● WHAT YOU WILL DO: Your answer should be the complete data, copied exactly.
### SOURCE RECORDS ###
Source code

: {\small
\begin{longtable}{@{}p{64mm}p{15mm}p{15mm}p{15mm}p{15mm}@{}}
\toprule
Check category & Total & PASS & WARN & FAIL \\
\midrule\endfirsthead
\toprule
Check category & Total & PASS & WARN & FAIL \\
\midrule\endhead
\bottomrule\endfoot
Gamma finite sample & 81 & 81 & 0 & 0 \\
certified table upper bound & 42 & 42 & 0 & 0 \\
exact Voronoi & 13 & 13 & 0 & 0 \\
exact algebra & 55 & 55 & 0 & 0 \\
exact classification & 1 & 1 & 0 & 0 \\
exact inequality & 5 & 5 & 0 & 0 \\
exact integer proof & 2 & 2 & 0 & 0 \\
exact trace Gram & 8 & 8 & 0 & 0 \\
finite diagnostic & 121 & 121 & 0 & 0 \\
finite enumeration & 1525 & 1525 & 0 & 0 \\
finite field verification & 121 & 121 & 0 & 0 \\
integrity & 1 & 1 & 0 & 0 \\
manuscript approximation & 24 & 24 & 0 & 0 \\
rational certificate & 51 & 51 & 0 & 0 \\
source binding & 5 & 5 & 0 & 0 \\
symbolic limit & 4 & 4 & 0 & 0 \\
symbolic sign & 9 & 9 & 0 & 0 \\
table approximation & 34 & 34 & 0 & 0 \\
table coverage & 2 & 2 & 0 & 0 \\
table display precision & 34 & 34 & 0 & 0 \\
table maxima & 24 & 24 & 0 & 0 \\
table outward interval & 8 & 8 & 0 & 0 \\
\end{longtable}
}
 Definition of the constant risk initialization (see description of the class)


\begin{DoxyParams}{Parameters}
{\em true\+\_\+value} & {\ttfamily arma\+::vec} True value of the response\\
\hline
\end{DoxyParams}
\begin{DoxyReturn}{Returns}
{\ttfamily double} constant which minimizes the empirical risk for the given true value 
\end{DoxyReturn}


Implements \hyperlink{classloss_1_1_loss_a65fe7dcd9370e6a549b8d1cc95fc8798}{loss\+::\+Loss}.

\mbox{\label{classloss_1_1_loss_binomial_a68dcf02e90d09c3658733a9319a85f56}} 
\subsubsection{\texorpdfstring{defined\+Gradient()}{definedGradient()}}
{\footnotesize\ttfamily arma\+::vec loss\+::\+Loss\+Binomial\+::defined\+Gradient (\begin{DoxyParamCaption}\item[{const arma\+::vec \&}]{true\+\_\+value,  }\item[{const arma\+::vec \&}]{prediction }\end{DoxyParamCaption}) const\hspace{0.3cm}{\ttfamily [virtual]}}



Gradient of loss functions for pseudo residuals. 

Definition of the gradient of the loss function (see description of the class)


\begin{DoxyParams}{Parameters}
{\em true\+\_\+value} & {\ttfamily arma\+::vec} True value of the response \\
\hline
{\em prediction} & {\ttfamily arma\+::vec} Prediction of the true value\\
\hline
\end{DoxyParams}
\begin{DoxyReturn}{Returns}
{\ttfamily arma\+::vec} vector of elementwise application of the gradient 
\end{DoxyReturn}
###
● WRITTEN RESPONSE:
Source code

: {\small
\begin{longtable}{@{}p{64mm}p{15mm}p{15mm}p{15mm}p{15mm}@{}}
\toprule
Check category & Total & PASS & WARN & FAIL \\
\midrule\endfirsthead
\toprule
Check category & Total & PASS & WARN & FAIL \\
\midrule\endhead
\bottomrule\endfoot
Gamma finite sample & 81 & 81 & 0 & 0 \\
certified table upper bound & 42 & 42 & 0 & 0 \\
exact Voronoi & 13 & 13 & 0 & 0 \\
exact algebra & 55 & 55 & 0 & 0 \\
exact classification & 1 & 1 & 0 & 0 \\
exact inequality & 5 & 5 & 0 & 0 \\
exact integer proof & 2 & 2 & 0 & 0 \\
exact trace Gram & 8 & 8 & 0 & 0 \\
finite diagnostic & 121 & 121 & 0 & 0 \\
finite enumeration & 1525 & 1525 & 0 & 0 \\
finite field verification & 121 & 121 & 0 & 0 \\
integrity & 1 & 1 & 0 & 0 \\
manuscript approximation & 24 & 24 & 0 & 0 \\
rational certificate & 51 & 51 & 0 & 0 \\
source binding & 5 & 5 & 0 & 0 \\
symbolic limit & 4 & 4 & 0 & 0 \\
symbolic sign & 9 & 9 & 0 & 0 \\
table approximation & 34 & 34 & 0 & 0 \\
table coverage & 2 & 2 & 0 & 0 \\
table display precision & 34 & 34 & 0 & 0 \\
table maxima & 24 & 24 & 0 & 0 \\
table outward interval & 8 & 8 & 0 & 0 \\
\end{longtable}
}
 Definition of the constant risk initialization (see description of the class)


\begin{DoxyParams}{Parameters}
{\em true\+\_\+value} & {\ttfamily arma\+::vec} True value of the response\\
\hline
\end{DoxyParams}
\begin{DoxyReturn}{Returns}
{\ttfamily double} constant which minimizes the empirical risk for the given true value 
\end{DoxyReturn}


Implements \hyperlink{classloss_1_1_loss_a65fe7dcd9370e6a549b8d1cc95fc8798}{loss\+::\+Loss}.

\mbox{\label{classloss_1_1_loss_binomial_a68dcf02e90d09c3658733a9319a85f56}} 
\subsubsection{\texorpdfstring{defined\+Gradient()}{definedGradient()}}
{\footnotesize\ttfamily arma\+::vec loss\+::\+Loss\+Binomial\+::defined\+Gradient (\begin{DoxyParamCaption}\item[{const arma\+::vec \&}]{true\+\_\+value,  }\item[{const arma\+::vec \&}]{prediction }\end{DoxyParamCaption}) const\hspace{0.3cm}{\ttfamily [virtual]}}



Gradient of loss functions for pseudo residuals. 

Definition of the gradient of the loss function (see description of the class)


\begin{DoxyParams}{Parameters}
{\em true\+\_\+value} & {\ttfamily arma\+::vec} True value of the response \\
\hline
{\em prediction} & {\ttfamily arma\+::vec} Prediction of the true value\\
\hline
\end{DoxyParams}
\begin{DoxyReturn}{Returns}
{\ttfamily arma\+::vec} vector of elementwise application of the gradient 
\end{DoxyReturn}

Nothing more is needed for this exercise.